Rescue efforts continued as darkness fell. Trant held a portable light so Gangnuss and others could see within the cabin.
Ninety-eight minutes after impact, Gangnuss emerged from the wreckage with the final casualty. Soaked in fuel, sweat and blood, Trant and Gangnuss walked back to their building where they cleaned up. They didn’t find out how many people had lived or died until several days later.
Burkel, one of the four survivors, has no memory of the crash.
“My last real memory is a sensation of the helicopter tumbling forward, and then a general dream-like feeling of chaos, confusion and yelling before I came to in a (hospital) bed,” Burkel said.
She suffered a broken vertebra, her second cervical neck vertebra, an often deadly injury referred to as a hangman’s fracture. In Burkel’s case her injuries nearly caused an internal decapitation.
“By all accounts, I should not be alive today,” Burkel said. “It was remarkable anyone survived the crash. The fact that four of us survived is in no small part thanks to Greg and all the other first responders who put their lives on the line.”
One day after the crash, Burkel walked without assistance to the aircraft that flew her from Bagram Airfield to Landstuhl Regional Medical Center in Germany where she underwent surgery to install a spine-stabilizing halo, remove a damaged disc and install a synthetic bone plug. She spent the next few months of her recovery in Germany and wore the halo for three months followed by a soft collar.
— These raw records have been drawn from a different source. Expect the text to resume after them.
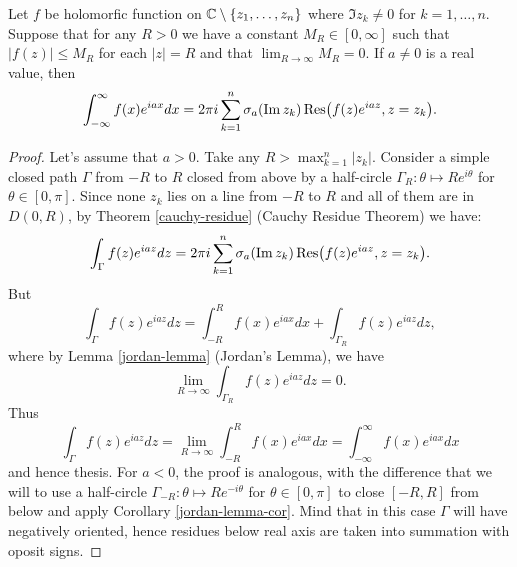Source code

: \documentclass[main.tex]{subfiles}
\begin{document}
\begin{lemma}
\label{fourier-residues}
Let $f$ be holomorfic function on $\mathbb{C}\setminus \{z_1, \dots, z_n\}$ where $\Im z_k \not= 0$ for 
$k=1, \dots, n$. Suppose that for any $R > 0$ we have a constant $M_R\in[0, \infty]$ such that $|f(z)| \leq M_R$ for each $|z| = R$ and that $\lim_{R\to\infty} M_R = 0$.
If $a\not= 0$ is a real value, then
\begin{equation}
\int_{-\infty}^\infty f(x) e^{iax}dx = 2\pi i \sum_{k=1}^n \sigma_a(\Im z_k) 
\Res(f(z)e^{iaz}, z=z_k).
\end{equation}
\end{lemma}
\begin{proof}
Let's assume that $a > 0$. Take any $R > \max_{k=1}^n |z_k|$. Consider a simple closed path $\Gamma$ from $-R$ to $R$ closed from above by a half-circle $\Gamma_{R}: \theta \mapsto Re^{i\theta}$ for $\theta\in[0, \pi]$. Since none $z_k$ lies on a line from $-R$ to $R$ and all of them are in $D(0, R)$, by Theorem \ref{cauchy-residue} (Cauchy Residue Theorem) we have:
\begin{equation}
\int_\Gamma f(z) e^{iaz}dz = 2\pi i \sum_{k=1}^n \sigma_a(\Im z_k) 
\Res(f(z)e^{iaz}, z=z_k).
\end{equation}
But 
\begin{equation}
\int_\Gamma f(z) e^{iaz}dz = \int_{-R}^R f(x) e^{iax}dx + \int_{\Gamma_R} f(z) e^{iaz}dz,
\end{equation}
where by Lemma \ref{jordan-lemma} (Jordan's Lemma), we have 
\begin{equation}
\lim_{R\to \infty} \int_{\Gamma_R} f(z) e^{iaz}dz = 0.
\end{equation}
Thus 
\begin{equation}
\int_\Gamma f(z) e^{iaz}dz = \lim_{R\to \infty}\int_{-R}^R f(x) e^{iax}dx = 
\int_{-\infty}^\infty f(x) e^{iax}dx
\end{equation}
and hence thesis.
For $a < 0$, the proof is analogous, with the difference that we will to use a half-circle $\Gamma_{-R}: \theta \mapsto Re^{-i\theta}$ for $\theta\in[0, \pi]$ to close $[-R, R]$ from below and apply Corollary \ref{jordan-lemma-cor}. Mind that in this case $\Gamma$ will have negatively oriented, hence residues below real axis are taken into summation with oposit signs.
\end{proof}
\end{document}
She was in her flight suit and back at work by mid-February 2016.
“My approach to recovery and moving on was to honor, celebrate and respect the efforts of Greg and everyone else, as well to honor and celebrate my two folks and the others who were lost,” she said.
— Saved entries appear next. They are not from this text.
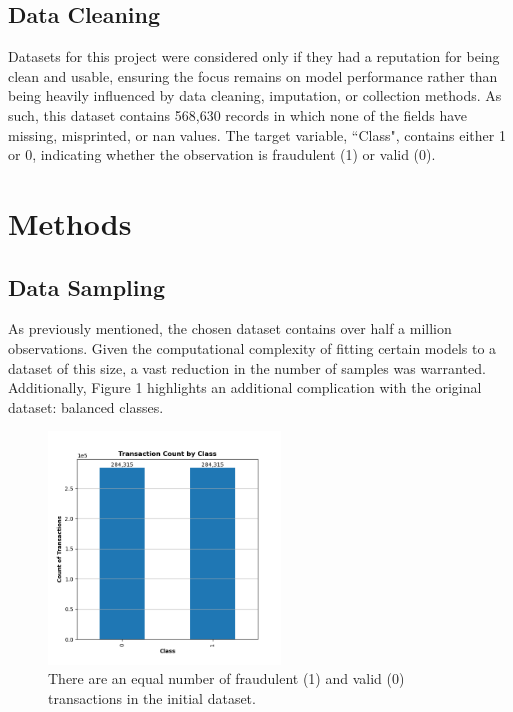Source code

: \documentclass[11pt, oneside]{article}   	%
\begin{document}
\subsection{Data Cleaning}

Datasets for this project were considered only if they had a reputation for being clean and usable, ensuring the focus remains on model performance rather than being heavily influenced by data cleaning, imputation, or collection methods. As such, this dataset contains 568,630 records in which none of the fields have missing, misprinted, or nan values. The target variable, ``Class", contains either 1 or 0, indicating whether the observation is fraudulent (1) or valid (0). \\
	



\section{Methods}




\subsection{Data Sampling}

As previously mentioned, the chosen dataset contains over half a million observations. Given the computational complexity of fitting certain models to a dataset of this size, a vast reduction in the number of samples was warranted. Additionally, Figure 1 highlights an additional complication with the original dataset: balanced classes. 

\begin{figure}[h!]
	\centering
	\includegraphics[width=0.55\textwidth]{figures/fig_1.png}	
	\captionsetup{font=small} 
	\caption{There are an equal number of fraudulent (1) and valid (0) transactions in the initial dataset.}
	\label{fig1}
\end{figure}
\end{document}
Now the Air Mobility Command fuel efficiency division chief, Burkel has met a handful of the people who pulled her to safety and tended to her that day. She hopes to one day meet Gangnuss, too.
“There was a good three to four inches of jet fuel. The whole thing could have blown up,” Burkel said. “How powerful is to meet the people who saved your life? How powerful is it for them to meet you?”
Gangnuss returned to his Air Force Civil Engineer Center Base Realignment and Closure program management work at Joint Base San Antonio in May 2016. AFCEC is a subordinate unit of the Air Force Installation and Mission Support Center.
On Feb. 22, the Air Force recognized his heroism when Gen. Ellen M. Pawlikowski, commander of Air Force Materiel Command, AFIMSC’s parent command, presented him with the Air Force Civilian Award for Valor. The award is reserved for heroism and courage exhibited by individuals who voluntarily risk personal safety beyond the call of duty.
“This is an amazing story about one of our Airmen,” Pawlikowski said to the audience during a Joint Base San Antonio commander’s call attended by about 500 AFMC members assigned here.
“We deploy civilian Airmen and all civilian Airmen who deploy do it voluntarily. But we don't ask you to go into (crashed) helicopters and pull people out while you're there, but you do it anyway, don’t you, because we're all Airmen,” the general said to Gangnuss before the medal-pinning ceremony at the end of the call.
Those who served alongside Gangnuss in Afghanistan are pleased to see him recognized for his bravery.
“Greg is one of those American heroes I always wanted by my side when we performed our mission,” said Army Col. Thomas Tickner, former director of Combined Security Transition Command–Afghanistan Combined Joint Engineering. “It’s no surprise Greg was one of the first responders to the crash and stayed throughout the rescue effort even though he was at risk himself.”
“I am extremely proud to have served with Greg,” said Col. Adrian Crowley, Ministry of Defense branch chief at CSTC-A. “It wasn't until after I knew him a month that I heard rumors about his heroics. Greg was very passionate about his job and helping his fellow coalition team members.”
Gangnuss attributes his actions that day to compassion.
“I didn’t know if anyone could be saved, but I knew fellow human beings were in need of assistance and comfort,” he said.